Thomas Moore, Fund Manager, Standard Life Equity Income Trust , says: “The Trust’s exposure to engineering and industrial companies was particularly beneficial over the period. Holdings in Bodycote, Fenner, IMI and Melrose were among the strongest performers in the portfolio, each benefiting from earnings upgrades. DS Smith made the largest contribution towards performance over the period. Its shares rose after the firm announced the earnings-enhancing acquisition of the packaging assets of SCA, a Scandinavian rival. Not owning Tesco was also beneficial, as the retailer’s shares fell on the back of a poor trading statement.
“On the downside, Admiral reported disappointing results and an increased level of provisions, raising fears that its management has been growing the business too aggressively. Kier also disappointed, affected by pressure on the margins in its construction business and delays to local authority outsourcing contracts.
“BT was among the major purchases made during the period. The company offers an attractive dividend yield, with further upgrades to its earnings likely as a result of cost savings and a firmer pricing environment. Other purchases included Greene King, which continues to win market share, and offers an attractive dividend yield. The Company also bought shares in Barclays. Last year’s underperformance has left the stock looking attractively priced on a variety of measures, while impairments at the bank have been reducing sharply. EasyJet, which in February made a cash return to shareholders in the form of a special dividend, was another key purchase. The airline has benefited from weaker competitors exiting the industry and has also increased its yield by focusing on increasing business passenger numbers and improving ancillary revenue.
“Sales included Intermediate Capital, which provides debt for leveraged buyouts and is likely to be affected by the weakening macroeconomic environment in Europe, Vedanta Resources, which suffered from operational disappointments, concerns over its balance sheet and ongoing geopolitical risks and Domino Printing Sciences, where economic uncertainty has delayed order-rate conversion on capital projects.

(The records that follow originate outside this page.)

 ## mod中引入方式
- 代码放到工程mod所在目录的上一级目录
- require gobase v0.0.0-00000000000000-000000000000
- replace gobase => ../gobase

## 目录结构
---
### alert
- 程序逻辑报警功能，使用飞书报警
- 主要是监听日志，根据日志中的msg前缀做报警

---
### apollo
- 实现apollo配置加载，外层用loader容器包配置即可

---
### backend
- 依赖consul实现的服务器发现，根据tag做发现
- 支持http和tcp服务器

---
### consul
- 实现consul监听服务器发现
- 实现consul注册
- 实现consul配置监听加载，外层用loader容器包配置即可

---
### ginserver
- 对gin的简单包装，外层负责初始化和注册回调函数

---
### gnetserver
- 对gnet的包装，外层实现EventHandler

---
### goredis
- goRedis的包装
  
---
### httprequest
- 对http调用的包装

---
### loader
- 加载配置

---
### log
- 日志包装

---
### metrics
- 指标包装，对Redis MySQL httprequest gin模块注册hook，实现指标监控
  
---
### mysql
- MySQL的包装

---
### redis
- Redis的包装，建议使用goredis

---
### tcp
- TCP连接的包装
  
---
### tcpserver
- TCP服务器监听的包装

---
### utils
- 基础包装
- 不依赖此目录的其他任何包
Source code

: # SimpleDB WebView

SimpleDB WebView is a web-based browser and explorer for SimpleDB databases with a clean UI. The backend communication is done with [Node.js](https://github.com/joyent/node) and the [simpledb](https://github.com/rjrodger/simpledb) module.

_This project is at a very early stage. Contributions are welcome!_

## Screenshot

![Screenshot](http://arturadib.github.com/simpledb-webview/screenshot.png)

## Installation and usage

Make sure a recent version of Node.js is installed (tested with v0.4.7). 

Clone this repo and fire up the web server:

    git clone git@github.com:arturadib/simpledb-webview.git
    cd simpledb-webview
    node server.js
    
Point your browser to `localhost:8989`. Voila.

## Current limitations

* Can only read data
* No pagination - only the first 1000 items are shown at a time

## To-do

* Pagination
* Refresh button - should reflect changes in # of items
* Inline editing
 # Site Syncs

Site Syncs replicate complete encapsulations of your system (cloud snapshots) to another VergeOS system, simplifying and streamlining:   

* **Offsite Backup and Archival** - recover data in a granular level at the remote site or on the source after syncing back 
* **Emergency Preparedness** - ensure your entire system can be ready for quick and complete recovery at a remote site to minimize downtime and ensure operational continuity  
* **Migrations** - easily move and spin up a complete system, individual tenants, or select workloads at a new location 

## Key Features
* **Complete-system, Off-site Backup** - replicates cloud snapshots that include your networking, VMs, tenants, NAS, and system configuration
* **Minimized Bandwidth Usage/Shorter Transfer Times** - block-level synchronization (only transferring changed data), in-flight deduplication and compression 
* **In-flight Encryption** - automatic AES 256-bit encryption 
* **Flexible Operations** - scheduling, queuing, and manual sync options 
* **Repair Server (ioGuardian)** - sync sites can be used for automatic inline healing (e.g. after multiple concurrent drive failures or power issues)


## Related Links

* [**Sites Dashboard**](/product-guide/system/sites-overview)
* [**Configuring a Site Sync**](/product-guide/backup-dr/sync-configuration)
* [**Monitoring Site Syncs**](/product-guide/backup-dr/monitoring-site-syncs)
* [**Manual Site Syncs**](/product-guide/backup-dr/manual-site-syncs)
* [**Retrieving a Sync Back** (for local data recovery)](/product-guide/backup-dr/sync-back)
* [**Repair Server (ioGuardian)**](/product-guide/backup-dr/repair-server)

We also reduced large holdings in Vodafone, which faces margin pressure, and in Fenner and Royal Dutch Shell after a period of strong share price outperformance.
“The UK corporate sector proved resilient throughout the turmoil of 2011 and balance sheets have remained robust. Dividend growth has been strong and the Company’s income from investments for the six months to 31 March 2012 was 30.1% higher than for the same period last year. Income from investments benefited from Vodafone and easyJet special dividends and a full six months of dividends from BP, following last year’s suspension. New purchases made a positive contribution to income, in particular BT and SThree.
“Despite support at the corporate level from balance sheet strength and low valuations, the key driver of the UK equity market remains swings in macroeconomic sentiment. UK companies are facing headwinds from weak consumer spending and slower European export demand but they should continue to benefit from the improving global macroeconomic picture – particularly the recovery in the US and the strong rates of growth in China and other Asian economies. On a historical basis and when compared to bonds and cash, the UK market remains attractively valued; we expect the market to make further progress this year.”